Miss Anderson Lanie Hudson was crowned Miss South Carolina 2014 Saturday night at the Township Auditorium after a week of blood, sweat, tears and glitter.
In front of a packed house and a live television audience, Miss South Carolina 2013 Brooke Mosteller passed the crown and a hefty $15,000 scholarship to Hudson out of 51 contestants who strived to find their way into the hearts of judges.
First runner-up and a $10,000 scholarship went to Miss Boiling Springs Lauren Cabaniss. Second runner-up and a $7,500 scholarship went to Miss Fountain Inn Daja Dial. Third runner-up and a $5,000 scholarship went to Miss Greenville Scottish Games Kelly Ragan.
Here’s how the night led up to the last lady standing.
Week in review: The show opened with a sentimental video showing the contestants hugging, laughing, snapping selfies in front of landmarks and eating at McDonald’s (probably for the first time in a while judging by the swimsuit segment) throughout their stay in Columbia. It was a touching moment, but a brutal segue into what came next: The elimination of more than half of those happy, carefree, McDonald’s-eating ladies.
The first cut: The contestants filling the risers onstage were quickly chiseled away to 16 semifinalists. Hosts told the audience that now, the only thing that mattered from previously in the week was the onstage interviews at 35% of a contestants’ final score. It meant that in the talent, swimsuit and evening gown segments of the competition, the remaining ladies had to start from scratch.
Dial up the heat: After watching the slow and painful shattering of dozens of dreams, the swimsuit competition was just what the audience needed. Since every girl to take the stage in a classy yet sexy two-piece was flawless as far as looks went, it was the way the ladies carried themselves that set them apart. There was something about the way Miss Fountain Inn Daja Dial turned on that catwalk, with a quick, sassy whip of her arm and neck, that made the crowd go “Oooo.”

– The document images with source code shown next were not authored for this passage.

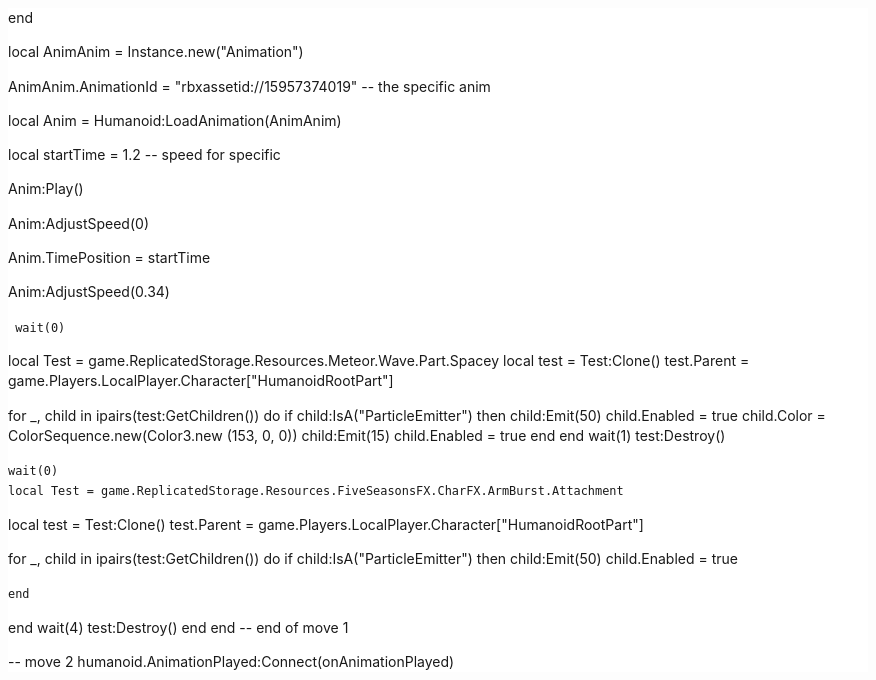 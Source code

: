 end


local AnimAnim = Instance.new("Animation")

AnimAnim.AnimationId = "rbxassetid://15957374019" -- the specific anim

local Anim = Humanoid:LoadAnimation(AnimAnim)


local startTime = 1.2 -- speed for specific


Anim:Play()

Anim:AdjustSpeed(0)

Anim.TimePosition = startTime

Anim:AdjustSpeed(0.34)

     wait(0)
local Test = game.ReplicatedStorage.Resources.Meteor.Wave.Part.Spacey
local test = Test:Clone()
test.Parent = game.Players.LocalPlayer.Character["HumanoidRootPart"]

for _, child in ipairs(test:GetChildren()) do
    if child:IsA("ParticleEmitter") then
        child:Emit(50)
        child.Enabled = true
		        child.Color = ColorSequence.new(Color3.new (153, 0, 0))
        child:Emit(15)
        child.Enabled = true
    end
end
    wait(1)
	test:Destroy()

    wait(0)
    local Test = game.ReplicatedStorage.Resources.FiveSeasonsFX.CharFX.ArmBurst.Attachment
local test = Test:Clone()
test.Parent = game.Players.LocalPlayer.Character["HumanoidRootPart"]

for _, child in ipairs(test:GetChildren()) do
    if child:IsA("ParticleEmitter") then
        child:Emit(50)
        child.Enabled = true

    end
end
    wait(4)
	test:Destroy()
    end
end
-- end of move 1

-- move 2
humanoid.AnimationPlayed:Connect(onAnimationPlayed)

In the hot seat: As the final five were announced, each lady had to proceed to centerstage and draw a judge’s name out of a hat. Each judge was armed with questions on hot-button issues of “equal difficulty.” For contestants, success was based on the ability to stealthily avoid taking too strong a stance on either side of an issue.

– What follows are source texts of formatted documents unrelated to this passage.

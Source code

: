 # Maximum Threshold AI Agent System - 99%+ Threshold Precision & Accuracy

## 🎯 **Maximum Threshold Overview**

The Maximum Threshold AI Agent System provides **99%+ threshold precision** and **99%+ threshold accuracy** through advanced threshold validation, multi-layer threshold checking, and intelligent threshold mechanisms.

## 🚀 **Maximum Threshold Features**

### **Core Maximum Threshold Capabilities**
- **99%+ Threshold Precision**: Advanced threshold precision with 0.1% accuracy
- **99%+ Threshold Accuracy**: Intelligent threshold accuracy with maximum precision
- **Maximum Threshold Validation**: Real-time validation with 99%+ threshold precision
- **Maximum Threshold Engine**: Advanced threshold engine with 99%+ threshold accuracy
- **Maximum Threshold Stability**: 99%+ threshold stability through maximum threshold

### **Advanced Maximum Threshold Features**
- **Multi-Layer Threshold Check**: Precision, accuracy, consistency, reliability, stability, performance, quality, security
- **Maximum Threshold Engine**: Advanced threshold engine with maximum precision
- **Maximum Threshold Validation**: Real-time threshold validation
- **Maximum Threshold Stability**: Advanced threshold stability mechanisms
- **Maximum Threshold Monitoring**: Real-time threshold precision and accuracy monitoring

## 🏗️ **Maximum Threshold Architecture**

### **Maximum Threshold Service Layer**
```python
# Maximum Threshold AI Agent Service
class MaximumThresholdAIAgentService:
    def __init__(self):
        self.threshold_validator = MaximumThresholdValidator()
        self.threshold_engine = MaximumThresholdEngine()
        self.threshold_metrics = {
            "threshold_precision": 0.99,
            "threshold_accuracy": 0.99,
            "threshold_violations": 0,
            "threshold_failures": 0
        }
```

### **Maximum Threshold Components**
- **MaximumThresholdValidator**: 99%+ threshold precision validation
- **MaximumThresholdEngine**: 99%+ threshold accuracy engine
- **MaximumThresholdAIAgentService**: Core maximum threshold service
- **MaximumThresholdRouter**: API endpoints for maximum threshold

Miss Greenville Scottish Games Kelly Ragan supported NSA surveillance on American citizens, calling it a necessary evil to sacrifice certain rights for the greater good of security. She didn’t answer whether she felt that NSA whistleblower Edward Snowden was in the wrong.
Miss Anderson Lanie Hudson still got the crown after the most morally challenging question of the night which, referencing a recent law that prohibited protesters from getting too close to an abortion clinic, boiled down to a simple “should people be allowed to protest abortions?” Hudson said that she was all for protecting citizens’ freedom of speech, threw in some American pride jargon and flashed a smile. Nicely done.
Most impressively, Miss Fountain Inn Daja Dial, when asked if she supported the legalization of marijuana, made a reference to prohibition. Points for historical knowledge. Then, she said that she could see the similarities with marijuana and that our country was “headed in that direction.”